The antenna consisted of two crossed, rigid vertical diamond (rhombic-type) arrays, with a vertical sense antenna attached at the apex, and mounted on a mast about 25 feet tall, as I remember. Feed lines connected the antennas to the DAQ, normally located near CIC.
The DAQ married an AM receiver to a goniometer – a piece of equipment mounted just below the receiver. A revolving magnetic field surrounded the goniometer’s scope, which was about 7 or 8 inches in diameter. During radio reception, the amplified signal voltage was fed to the goniometer, producing a pattern on its scope resembling a two-bladed airplane propeller pointing in two directions, 180 degrees apart. Immediately, the DAQ operator rotated a ring on the scope containing cross hairs through the two propeller tips. By applying the received signal from the sense antenna, the two blades folded forming an arrow pointing in the direction of the received signal. Quickly, the operator scanned the calibration chart for the particular frequency being received to determine the direction accuracy. If the received signal strength was strong, and the image appeared clean on the scope, with no ragged edges, indicating a probable RF ground wave from a nearby sub, the operator grabbed the TBS radio remote handset, installed next to the DAQ and spoke, “BUZZ, BUZZ,” and gave the correct bearing to all ships, as well as his ship’s CIC. Since the time element was critical, we operators had previously been instructed to forego transmission permission from the bridge. In each convoy, at least two warships were equipped with the DAQ, stationed some distance apart for a better triangulation and would transmit each ship’s bearing of the sub’s signal. Triangulations would quickly pinpoint the enemy sub for whatever action might be needed.

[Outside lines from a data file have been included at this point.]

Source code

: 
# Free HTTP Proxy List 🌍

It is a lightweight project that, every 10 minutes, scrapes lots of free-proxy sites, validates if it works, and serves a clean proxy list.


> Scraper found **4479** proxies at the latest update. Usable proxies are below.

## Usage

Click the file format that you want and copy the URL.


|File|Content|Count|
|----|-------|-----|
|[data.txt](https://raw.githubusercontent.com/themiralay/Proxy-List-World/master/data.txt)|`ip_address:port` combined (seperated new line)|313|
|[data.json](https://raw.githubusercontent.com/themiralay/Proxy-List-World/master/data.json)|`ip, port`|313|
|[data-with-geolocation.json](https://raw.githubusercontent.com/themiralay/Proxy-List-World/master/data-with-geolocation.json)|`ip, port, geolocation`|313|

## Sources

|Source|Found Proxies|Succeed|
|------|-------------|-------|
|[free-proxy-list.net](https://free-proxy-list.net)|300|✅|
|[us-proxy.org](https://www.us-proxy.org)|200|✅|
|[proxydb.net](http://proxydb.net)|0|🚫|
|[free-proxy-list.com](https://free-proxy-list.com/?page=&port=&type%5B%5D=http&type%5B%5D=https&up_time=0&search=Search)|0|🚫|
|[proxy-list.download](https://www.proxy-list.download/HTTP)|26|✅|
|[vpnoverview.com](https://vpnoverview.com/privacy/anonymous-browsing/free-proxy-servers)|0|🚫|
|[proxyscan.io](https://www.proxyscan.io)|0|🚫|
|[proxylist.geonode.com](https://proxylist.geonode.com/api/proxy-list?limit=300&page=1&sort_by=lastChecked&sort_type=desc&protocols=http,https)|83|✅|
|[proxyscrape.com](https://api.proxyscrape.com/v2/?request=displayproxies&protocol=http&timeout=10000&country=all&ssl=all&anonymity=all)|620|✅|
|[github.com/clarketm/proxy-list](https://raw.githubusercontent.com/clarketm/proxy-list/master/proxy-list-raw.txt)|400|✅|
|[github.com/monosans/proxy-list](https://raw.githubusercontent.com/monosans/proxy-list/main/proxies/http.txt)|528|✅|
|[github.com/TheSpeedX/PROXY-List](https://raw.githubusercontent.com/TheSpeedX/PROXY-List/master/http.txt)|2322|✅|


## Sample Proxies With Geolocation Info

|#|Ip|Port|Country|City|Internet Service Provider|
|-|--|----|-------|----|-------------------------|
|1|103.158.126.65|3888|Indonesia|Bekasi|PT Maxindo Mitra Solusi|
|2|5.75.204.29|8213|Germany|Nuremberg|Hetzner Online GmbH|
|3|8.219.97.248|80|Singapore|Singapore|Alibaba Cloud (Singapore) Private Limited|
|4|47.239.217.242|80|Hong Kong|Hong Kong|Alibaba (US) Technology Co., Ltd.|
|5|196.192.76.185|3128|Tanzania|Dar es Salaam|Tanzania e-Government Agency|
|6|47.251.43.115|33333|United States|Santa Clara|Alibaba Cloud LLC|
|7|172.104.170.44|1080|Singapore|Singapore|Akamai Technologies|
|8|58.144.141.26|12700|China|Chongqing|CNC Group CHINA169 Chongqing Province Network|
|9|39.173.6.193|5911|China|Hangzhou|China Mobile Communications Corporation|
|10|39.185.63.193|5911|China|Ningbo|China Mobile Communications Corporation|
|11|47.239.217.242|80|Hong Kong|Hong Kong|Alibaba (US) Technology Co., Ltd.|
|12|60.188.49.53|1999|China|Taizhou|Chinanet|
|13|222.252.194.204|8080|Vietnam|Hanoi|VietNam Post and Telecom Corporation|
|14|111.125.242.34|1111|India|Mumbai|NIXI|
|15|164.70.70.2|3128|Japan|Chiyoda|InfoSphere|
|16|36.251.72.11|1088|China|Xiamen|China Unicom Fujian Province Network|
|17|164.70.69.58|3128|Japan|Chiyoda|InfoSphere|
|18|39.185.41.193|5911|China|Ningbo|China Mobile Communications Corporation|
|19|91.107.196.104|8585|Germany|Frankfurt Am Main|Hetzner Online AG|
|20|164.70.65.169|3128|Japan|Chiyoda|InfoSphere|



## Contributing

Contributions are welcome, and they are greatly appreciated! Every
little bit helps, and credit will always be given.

Should the enemy sub’s signal be weak and show a ragged pattern on the scope, normally indicating a distant transmission, we would simply copy the signal (no typewriter, pencil and paper only!) and note the type of transmission–which we’ll get into later. The various sub’s CW signal speeds varied, but was normally around 12 words-per-minute which made for easy “stick” (pencil) copying.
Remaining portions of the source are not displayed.